We have found the bones of cyanobacteria


29/04/2012

Scientists have found a cyanobacterium, inside which there are calcareous granules. Most likely, these granules are playing the role of a ballast hold cyanobacteria on the surface of the water bottom or stramatolita.

Geobiology found inside of a blue-green algae structure, strongly resembling bone. If further studies support function of the structures found confirmed, the cyanobacteria are found to be the first owners of the internal skeleton, like the skeleton of vertebrates.

Researchers from academic centers in the UK, France and USA have studied previously unknown blue-green algae in the lake stromatolites. Alchichika in Mexico. They moved some of the cyanobacteria in the aquarium and watched them grow. In this study, researchers found white particles intracellularly. Outwardly, they are very similar to tiny pearls. In their analysis the researchers found that the pellets are an unusual mixture of calcium carbonate, barium, magnesium and strontium. Wherein the ratio of the elements in the granules was not such as bacteria in the environment. This means that these cyanobacteria formed particles themselves, selecting for their specific salt.
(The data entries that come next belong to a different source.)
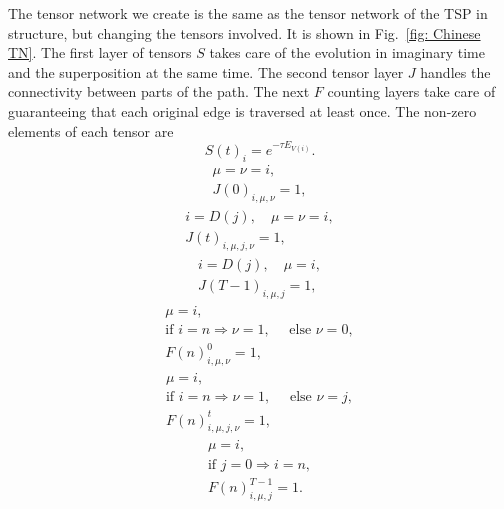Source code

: The tensor network we create is the same as the tensor network of the TSP in structure, but changing the tensors involved. It is shown in Fig.~\ref{fig: Chinese TN}. The first layer of tensors $S$ takes care of the evolution in imaginary time and the superposition at the same time. The second tensor layer $J$ handles the connectivity between parts of the path. The next $F$ counting layers take care of guaranteeing that each original edge is traversed at least once. The non-zero elements of each tensor are
\begin{equation}
        S(t)_i = e^{-\tau E_{V(i)}}.
\end{equation}
\begin{equation}
     \begin{gathered}
        \mu=\nu=i,\\
        J(0)_{i,\mu,\nu} = 1,
     \end{gathered}
\end{equation}
\begin{equation}
     \begin{gathered}
        i=D(j),\quad \mu=\nu=i,\\
        J(t)_{i,\mu,j,\nu} = 1,
     \end{gathered}
\end{equation}
\begin{equation}
     \begin{gathered}
        i=D(j),\quad \mu=i,\\
        J(T-1)_{i,\mu,j} = 1,
     \end{gathered}
\end{equation}
\begin{equation}
     \begin{gathered}
        \mu=i,\\
        \text{if } i=n\Rightarrow \nu=1,\quad \text{ else } \nu=0,\\
        F(n)^0_{i,\mu,\nu} = 1,
     \end{gathered}
\end{equation}
\begin{equation}
     \begin{gathered}
        \mu=i,\\
        \text{if } i=n\Rightarrow \nu=1,\quad \text{ else } \nu=j,\\
        F(n)^t_{i,\mu,j,\nu} = 1,
     \end{gathered}
\end{equation}
\begin{equation}
     \begin{gathered}
        \mu=i,\\
        \text{if } j=0\Rightarrow i=n,\\
        F(n)^{T-1}_{i,\mu,j} = 1.
     \end{gathered}
\end{equation}

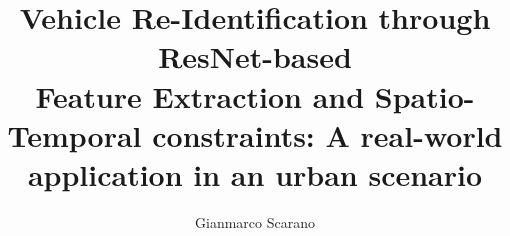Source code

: \documentclass[a4paper, twoside]{sapthesis}
\title{Vehicle Re-Identification through ResNet-based \\Feature Extraction and Spatio-Temporal constraints: A real-world application in an urban scenario}
\author{Gianmarco Scarano}
\begin{document}
    \maketitle
    \dedication{
        you are what you love,\\
        not what loves you.\\
    }
    
    \clearpage
    \frontmatter
    
    
    \clearpage
    \frontmatter
    
    
    \clearpage

    \tableofcontents
    \listoffigures
    \listoftables
    
    \mainmatter
    
    \clearpage
    
    \clearpage
    
    \clearpage
    
    \clearpage
    

    \backmatter
    \clearpage

    \clearpage
    \printglossary


    \clearpage
    

    \clearpage
\end{document}
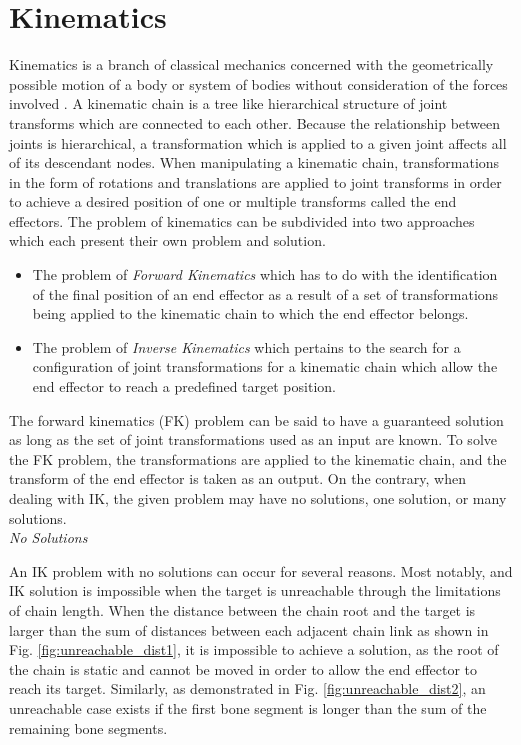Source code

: \section{Kinematics}
Kinematics is a branch of classical mechanics concerned with the geometrically
possible motion of a body or system of bodies without consideration of the
forces involved \cite{kinematics_britannica}. A kinematic chain is a tree like
hierarchical structure of joint transforms which are connected to each other.
Because the relationship between joints is hierarchical, a transformation which
is applied to a given joint affects all of its descendant nodes. When
manipulating a kinematic chain, transformations in the form of rotations and
translations are applied to joint transforms in order to achieve a desired
position of one or multiple transforms called the end effectors. The problem of
kinematics can be subdivided into two approaches which each present their own
problem and solution.

\begin{itemize}
    \item The problem of \textit{Forward Kinematics} which has to do with the
        identification of the final position of an end effector as a result of
        a set of transformations being applied to the kinematic chain to which
        the end effector belongs.
    \item The problem of \textit{Inverse Kinematics} which pertains to the
        search for a configuration of joint transformations for a kinematic
        chain which allow the end effector to reach a predefined target
        position.
\end{itemize}

The forward kinematics (FK) problem can be said to have a guaranteed solution as
long as the set of joint transformations used as an input are known. To solve
the FK problem, the transformations are applied to the kinematic chain, and the
transform of the end effector is taken as an output. On the contrary, when
dealing with IK, the given problem may have no solutions, one solution, or many
solutions. \\

\noindent\textit{No Solutions}

An IK problem with no solutions can occur for several reasons. Most notably, and
IK solution is impossible when the target is unreachable through the limitations
of chain length. When the distance between the chain root and the target is
larger than the sum of distances between each adjacent chain link as shown in Fig.
\ref{fig:unreachable_dist1}, it is impossible to achieve a solution, as the
root of the chain is static and cannot be moved in order to allow the end
effector to reach its target. Similarly, as demonstrated in Fig.
\ref{fig:unreachable_dist2}, an unreachable case exists if the first bone
segment is longer than the sum of the remaining bone segments.

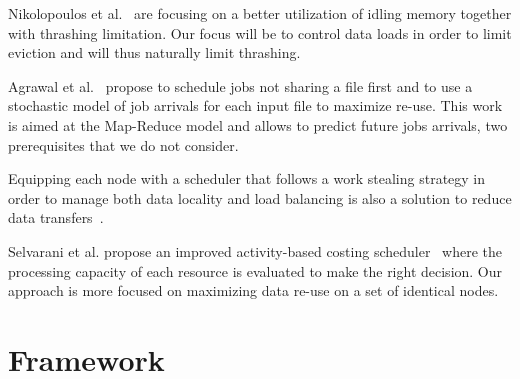 \documentclass[conference,10pt]{IEEEtran}
\begin{document}
Nikolopoulos et al.~\cite{Nikolopoulos2003AdaptiveSU}
are focusing on a better utilization of idling memory together with 
thrashing limitation.
Our focus will be to control data loads in order to limit eviction
and will thus naturally limit thrashing.

Agrawal et al.~\cite{Scheduling_Shared_Scans_of_Large_Data_Files}
propose to schedule jobs not sharing a file first
and to use a stochastic model of job arrivals for each input file to maximize re-use.
This work is aimed at the Map-Reduce model and allows to predict future jobs arrivals, two prerequisites that we do not consider.

Equipping each node with a scheduler that follows a work
stealing strategy in order to manage both data locality 
and load balancing is also a solution to reduce data transfers~\cite{Optimizing_load_balancing_and_data_locality_with_data_aware_scheduling}.

Selvarani et al. propose an improved activity-based costing scheduler~\cite{Improved_cost_based_algorithm}
where the processing capacity of each resource is evaluated to make the right decision.
Our approach is more focused on maximizing data re-use on a 
set of identical nodes.


\section{Framework}\label{sec.framework}
\end{document}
Despite the fact that the beads held only 6% of the cells, they had a significant impact on the overall density of the cyanobacteria, increasing it by 12%.
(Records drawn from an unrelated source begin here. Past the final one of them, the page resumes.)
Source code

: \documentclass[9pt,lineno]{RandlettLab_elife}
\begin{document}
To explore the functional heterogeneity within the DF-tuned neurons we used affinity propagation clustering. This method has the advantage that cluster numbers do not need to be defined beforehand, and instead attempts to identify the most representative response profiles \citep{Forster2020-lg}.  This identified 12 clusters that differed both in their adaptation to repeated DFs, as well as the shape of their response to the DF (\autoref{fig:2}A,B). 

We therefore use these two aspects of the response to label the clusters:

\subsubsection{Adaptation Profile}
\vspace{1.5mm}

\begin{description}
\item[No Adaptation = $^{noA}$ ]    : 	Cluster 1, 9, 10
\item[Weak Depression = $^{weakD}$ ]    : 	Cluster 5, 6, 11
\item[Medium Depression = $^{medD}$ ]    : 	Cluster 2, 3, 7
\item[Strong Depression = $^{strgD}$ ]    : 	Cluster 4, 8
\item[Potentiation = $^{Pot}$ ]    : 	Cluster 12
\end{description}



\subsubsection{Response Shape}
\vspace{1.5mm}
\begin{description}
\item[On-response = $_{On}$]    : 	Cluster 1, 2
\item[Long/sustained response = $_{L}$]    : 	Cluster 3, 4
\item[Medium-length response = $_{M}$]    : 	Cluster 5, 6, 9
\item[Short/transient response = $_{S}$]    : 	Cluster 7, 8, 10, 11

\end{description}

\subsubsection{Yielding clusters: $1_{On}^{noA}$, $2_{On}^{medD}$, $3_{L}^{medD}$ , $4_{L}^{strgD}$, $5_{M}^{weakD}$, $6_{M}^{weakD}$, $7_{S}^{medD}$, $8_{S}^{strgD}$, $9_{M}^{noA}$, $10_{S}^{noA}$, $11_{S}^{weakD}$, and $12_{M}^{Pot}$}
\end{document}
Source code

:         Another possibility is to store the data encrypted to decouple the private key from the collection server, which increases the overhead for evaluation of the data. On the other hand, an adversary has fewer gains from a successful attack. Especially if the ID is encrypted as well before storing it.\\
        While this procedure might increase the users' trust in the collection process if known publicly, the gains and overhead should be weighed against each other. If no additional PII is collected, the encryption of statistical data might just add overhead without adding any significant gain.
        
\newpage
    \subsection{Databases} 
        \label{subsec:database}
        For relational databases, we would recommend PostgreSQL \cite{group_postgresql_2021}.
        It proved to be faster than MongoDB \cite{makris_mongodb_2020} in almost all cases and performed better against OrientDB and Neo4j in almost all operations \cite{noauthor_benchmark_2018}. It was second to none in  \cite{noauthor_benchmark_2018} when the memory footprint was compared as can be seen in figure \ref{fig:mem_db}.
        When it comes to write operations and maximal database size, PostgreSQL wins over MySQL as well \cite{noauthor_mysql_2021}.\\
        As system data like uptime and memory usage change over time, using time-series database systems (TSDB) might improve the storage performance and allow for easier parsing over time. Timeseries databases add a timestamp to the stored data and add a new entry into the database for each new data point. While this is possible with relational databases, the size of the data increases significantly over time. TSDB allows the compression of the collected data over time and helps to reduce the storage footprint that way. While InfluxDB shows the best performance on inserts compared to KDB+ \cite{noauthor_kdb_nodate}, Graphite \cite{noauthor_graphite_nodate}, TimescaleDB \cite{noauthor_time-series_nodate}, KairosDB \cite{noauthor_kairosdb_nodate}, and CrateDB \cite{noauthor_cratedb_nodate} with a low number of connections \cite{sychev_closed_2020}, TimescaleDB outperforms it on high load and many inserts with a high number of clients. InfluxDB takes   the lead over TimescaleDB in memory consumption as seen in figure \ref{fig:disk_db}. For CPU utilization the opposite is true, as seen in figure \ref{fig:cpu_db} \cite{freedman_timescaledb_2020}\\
Many modern cyanobacterial cell surface formed shell consisting of compounds which are by-products of photosynthesis. Such armor appeared in the blue-green algae more than 1.15 billion years ago. Scientists believe they have found bacteria with carbonate granules are transitional between the views of quite ancient cyanobacteria and those in the process of evolution acquired external shell. It turns out that blue-green algae began with the internal skeleton, later opting for the outside.